Simon Hengchen

Hi! I am a postdoctoral researcher at the University of Helsinki, where I have joined the COMHIS group. I research semantic change in multilingual, unstructured, OCRed, historical textual data and specialise in topic modelling (LDA) with a special interest on the relation between words and ideas, and how they evolve through time.

I was a visiting researcher at the Long Room Hub of Trinity College Dublin for three months In 2015, and for two weeks at the Alan Turing Institute in 2017. In 2018 I have returned twice to the Turing, both times for a bit more than a week.

I have obtained my PhD from the Université libre de Bruxelles.

I speak French, Dutch and English. I can decipher very basic Norwegian Bokmål. I code in Python and dabble in R.

In the Spring 2019, I will be teaching “LDA-H506, Method course in digital humanities II: Intro to NLP for DH (Python)”, an elective course in the Master’s Programme “Linguistic Diversity in the Digital Age”.
One day I will make a better webpage for myself, today is not this day.

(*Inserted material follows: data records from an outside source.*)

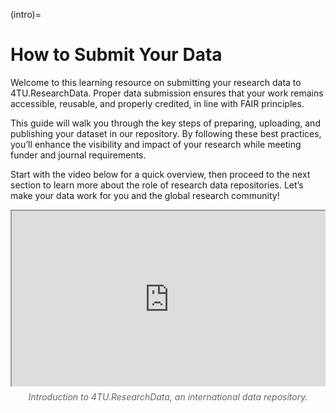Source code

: (intro)=
# How to Submit Your Data

<style>
    .responsive-iframe-container {
        position: relative;
        overflow: hidden;
        padding-top: 56.25%; /* 16:9 Aspect Ratio */
        width: 100%;
    }

    .responsive-iframe-container iframe {
        position: absolute;
        top: 0;
        left: 0;
        width: 100%;
        height: 100%;
    }
    
    /* Add this block to centralize the caption */
    .caption {
        text-align: center;
        font-style: italic;
        margin-top: 8px;
        color: #666;
    }
</style>

Welcome to this learning resource on submitting your research data to 4TU.ResearchData. Proper data submission ensures that your work remains accessible, reusable, and properly credited, in line with FAIR principles.
 
This guide will walk you through the key steps of preparing, uploading, and publishing your dataset in our repository. By following these best practices, you’ll enhance the visibility and impact of your research while meeting funder and journal requirements.
 
Start with the video below for a quick overview, then proceed to the next section to learn more about the role of research data repositories. Let’s make your data work for you and the global research community!

<div class="responsive-iframe-container">
    <iframe src="https://www.youtube.com/embed/DdjDSmhOa64" allowfullscreen="allowfullscreen" allow="autoplay *; geolocation *; microphone *; camera *; midi *; encrypted-media *"></iframe>
</div>
<p class="caption">Introduction to 4TU.ResearchData, an international data repository.</p>

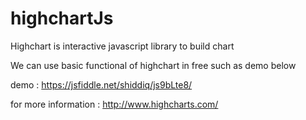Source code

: # highchartJs
Highchart is interactive javascript library to build chart 

We can use basic functional of highchart in free such as demo below 

demo : https://jsfiddle.net/shiddiq/js9bLte8/

for more information : http://www.highcharts.com/
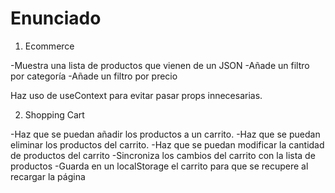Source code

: # Enunciado

1. Ecommerce

-Muestra una lista de productos que vienen de un JSON
-Añade un filtro por categoría
-Añade un filtro por precio

Haz uso de useContext para evitar pasar props innecesarias.

2. Shopping Cart

-Haz que se puedan añadir los productos a un carrito.
-Haz que se puedan eliminar los productos del carrito.
-Haz que se puedan modificar la cantidad de productos del carrito
-Sincroniza los cambios del carrito con la lista de productos
-Guarda en un localStorage el carrito para que se recupere al recargar la página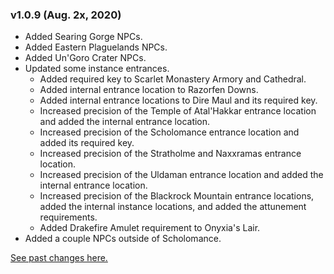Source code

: ### v1.0.9 (Aug. 2x, 2020)
* Added Searing Gorge NPCs.
* Added Eastern Plaguelands NPCs.
* Added Un'Goro Crater NPCs.
* Updated some instance entrances.
  * Added required key to Scarlet Monastery Armory and Cathedral.
  * Added internal entrance location to Razorfen Downs.
  * Added internal entrance locations to Dire Maul and its required key.
  * Increased precision of the Temple of Atal'Hakkar entrance location and added the internal entrance location.
  * Increased precision of the Scholomance entrance location and added its required key.
  * Increased precision of the Stratholme and Naxxramas entrance location.
  * Increased precision of the Uldaman entrance location and added the internal entrance location.
  * Increased precision of the Blackrock Mountain entrance locations, added the internal instance locations, and added the attunement requirements.
  * Added Drakefire Amulet requirement to Onyxia's Lair.
* Added a couple NPCs outside of Scholomance.

[See past changes here.](https://github.com/Mokulu/Townsfolk-Tracker/releases)
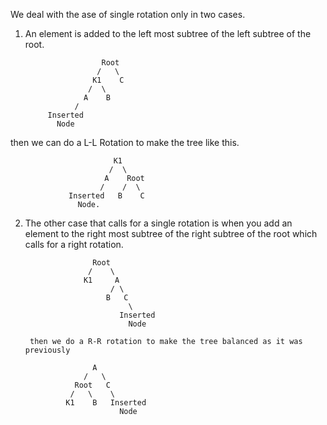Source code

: We deal with the ase of single rotation only in two cases. 

1) An element is added to the left most subtree of the left subtree of the root. 
		          
                        Root
                       /   \
                      K1    C
                     /  \            
                    A    B
                  /
            Inserted 
              Node
    

then we can do a L-L Rotation to make the tree like this. 
  
                           K1     
                          /  \
                         A    Root
                        /    /  \
                 Inserted   B    C
                   Node. 


2) The other case that calls for a single rotation is when you add an element to the right most subtree of the right subtree of the root which calls for a right rotation. 

                      Root
                     /    \
                    K1     A
                          / \
                         B   C
                              \
                            Inserted
                              Node

        then we do a R-R rotation to make the tree balanced as it was previously

                      A
                    /   \
                  Root   C
                 /   \    \
                K1    B   Inserted 
                            Node

        
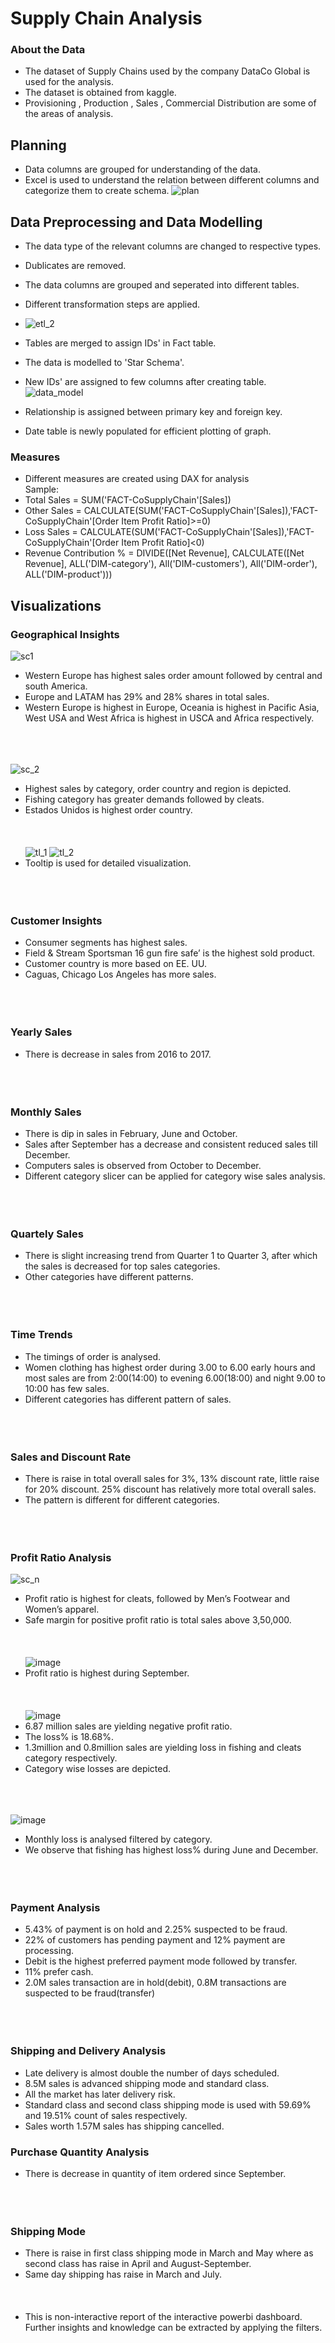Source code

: # Supply Chain Analysis

### About the Data 
* The dataset of Supply Chains used by the company DataCo Global is used for the analysis.
* The dataset is obtained from kaggle.
* Provisioning , Production , Sales , Commercial Distribution are some of the areas of analysis.
## Planning 
* Data columns are grouped for understanding of the data.
* Excel is used to understand the relation between different columns and categorize them to create schema.
   ![plan](https://github.com/pooja614/supply_chain/assets/69869583/1c8f0244-b240-49e0-bfb0-21e5c4465613)
## Data Preprocessing and Data Modelling
* The data type of the relevant columns are changed to respective types.
* Dublicates are removed. 
* The data columns are grouped and seperated into different tables.
* Different transformation steps are applied. 
* ![etl_2](https://github.com/pooja614/supply_chain/assets/69869583/775714a3-d6e0-4c46-8982-586ed23165eb)
* Tables are merged to assign IDs' in  Fact table. 
* The data is modelled to 'Star Schema'.
* New IDs' are assigned to few columns after creating table.
![data_model](https://github.com/pooja614/supply_chain/assets/69869583/f7a220ca-9653-4fdc-8c50-8fa29f2aaf1b)

* Relationship is assigned between primary key and foreign key. 
* Date table is newly populated for efficient plotting of graph.
### Measures 
* Different measures are created using DAX for analysis<br>
Sample:
* Total Sales = SUM('FACT-CoSupplyChain'[Sales])
* Other Sales = CALCULATE(SUM('FACT-CoSupplyChain'[Sales]),'FACT-CoSupplyChain'[Order Item Profit Ratio]>=0)
* Loss Sales = CALCULATE(SUM('FACT-CoSupplyChain'[Sales]),'FACT-CoSupplyChain'[Order Item Profit Ratio]<0)
* Revenue Contribution % = DIVIDE([Net Revenue], CALCULATE([Net Revenue], ALL('DIM-category'), All('DIM-customers'), All('DIM-order'), ALL('DIM-product')))

## Visualizations

### Geographical Insights
![sc1](https://github.com/pooja614/supply_chain/assets/69869583/5d7f8911-bd40-4838-8de1-acc00fcd6319)
*	Western Europe has highest sales order amount followed by central and south America. 
*	Europe and LATAM has 29% and 28% shares in total sales. 
*	Western Europe is highest in Europe, Oceania is highest in Pacific Asia,  West USA and West Africa is highest in USCA and Africa respectively. 
<br></br>
<br></br>

![sc_2](https://github.com/pooja614/supply_chain/assets/69869583/e9ccb79a-5b1b-49ac-87c3-1cedd3487cd4)
*	Highest sales by category, order country and region is depicted.  
*	Fishing category has greater demands followed by cleats.  
*	Estados Unidos is highest order country. 
<br></br>
<br></br>
![tl_1](https://github.com/pooja614/supply_chain/assets/69869583/ef47abf1-234b-40e8-999d-58e97daa1888)
![tl_2](https://github.com/pooja614/supply_chain/assets/69869583/66c65f85-0990-46ae-bb3e-a3e3fe74964d)
* Tooltip is used for detailed visualization.
  <br></br>
<br></br>
### Customer Insights

*	Consumer segments has highest sales. 
*	Field & Stream Sportsman 16 gun fire safe’ is the highest sold product. 
*	Customer country is more based on EE. UU. 
*	Caguas, Chicago Los Angeles has more sales. 
<br></br>
<br></br>
### Yearly Sales

* There is decrease in sales from 2016 to 2017.
  <br></br>
<br></br>
### Monthly Sales

*	There is dip in sales in February, June and October. 
*	Sales after September has a decrease and consistent reduced sales till December. 
*	Computers sales is observed from October to December. 
*	Different category slicer can be applied for category wise sales analysis.
  <br></br>
<br></br>
### Quartely Sales

*	There is slight increasing trend from Quarter 1 to Quarter 3, after which the sales is decreased for top sales categories.  
*	Other categories have different patterns. 
<br></br>
<br></br>
### Time Trends

*	The timings of order is analysed. 
*	Women clothing has highest order during 3.00 to 6.00 early hours and most sales are from 2:00(14:00) to evening 6.00(18:00) and night 9.00 to 10:00 has few sales. 
*	Different categories has different pattern of sales. 
<br></br>
<br></br>
### Sales and Discount Rate

*	There is raise in total overall sales for 3%, 13% discount rate, little raise for 20% discount. 25% discount has relatively more total overall sales. 
*	The pattern is different for different categories. 
<br></br>
<br></br>
### Profit Ratio Analysis
![sc_n](https://github.com/pooja614/supply_chain/assets/69869583/08446218-35c2-4b1b-8ba1-e66e45866319) 
* Profit ratio is highest for cleats, followed by Men’s Footwear and  Women’s apparel. 
* Safe margin for positive profit ratio  is total sales above 3,50,000. 
<br></br>
<br></br>
![image](https://github.com/pooja614/supply_chain/assets/69869583/23142a7d-dc85-4b8a-996a-5ceab2160bb2)
* Profit ratio is highest during September.
  <br></br>
<br></br> 
![image](https://github.com/pooja614/supply_chain/assets/69869583/dc910510-7c58-4222-8585-9591329d2e2b)
*	6.87 million sales are yielding negative profit ratio. 
*	The loss% is 18.68%. 
*	1.3million and 0.8million  sales are yielding loss in fishing and cleats category respectively. 
*	Category wise losses are depicted. 
<br></br>
<br></br>

![image](https://github.com/pooja614/supply_chain/assets/69869583/0f6eb045-5cf2-4cce-b514-08cde703e1ff)
*	Monthly  loss is analysed filtered by category. 
*	We observe that fishing has highest loss% during June and December. 
<br></br>
<br></br> 
### Payment Analysis

*	5.43% of payment is on hold and 2.25% suspected to be fraud. 
*	22% of customers has pending payment and 12% payment are processing. 
*	Debit is the highest preferred payment mode followed by transfer. 
*	11% prefer cash. 
*	2.0M sales transaction are in hold(debit), 0.8M transactions are suspected to be fraud(transfer)
<br></br>
<br></br>
### Shipping and Delivery Analysis

*	Late delivery is almost double the number of days scheduled. 
*	8.5M sales is advanced shipping mode and standard class. 
*	All the market has later delivery risk. 
*	Standard class and second class shipping mode is used with 59.69% and 19.51% count of sales respectively. 
*	Sales worth 1.57M sales has shipping cancelled. 

### Purchase Quantity Analysis

* There is decrease in quantity of item ordered since September. 
<br></br>
<br></br>
### Shipping Mode

*	There is raise in first class shipping mode in March and May where as second class has raise in April and August-September. 
*	Same day shipping has raise in March and July. 
<br></br>
<br></br>
* This is non-interactive report of the interactive powerbi dashboard. Further insights and knowledge can be extracted by applying the filters.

My most recent publications are here: tuhat
Others are here: difusion
There's also google scholar: scholar

Most important publications/things are, as of today (2018-09-11): Also this book: van Hooland, S., Gillet, F., Hengchen, S., and De Wilde, M., 2016. Introduction aux humanités numériques: méthodes et pratiques. De Boeck supérieur.

Soon a collective work will be available, with a contribution from McGillivray, B., Buning, R., and Hengchen, S. Title of the collective work is "Reassembling the Republic of Letters: Systems, Standards, Scholarship", edited by Howard Hotson and Thomas Wallnig. Title of our contribution is "Extracting topics over time in the Hartlib Papers."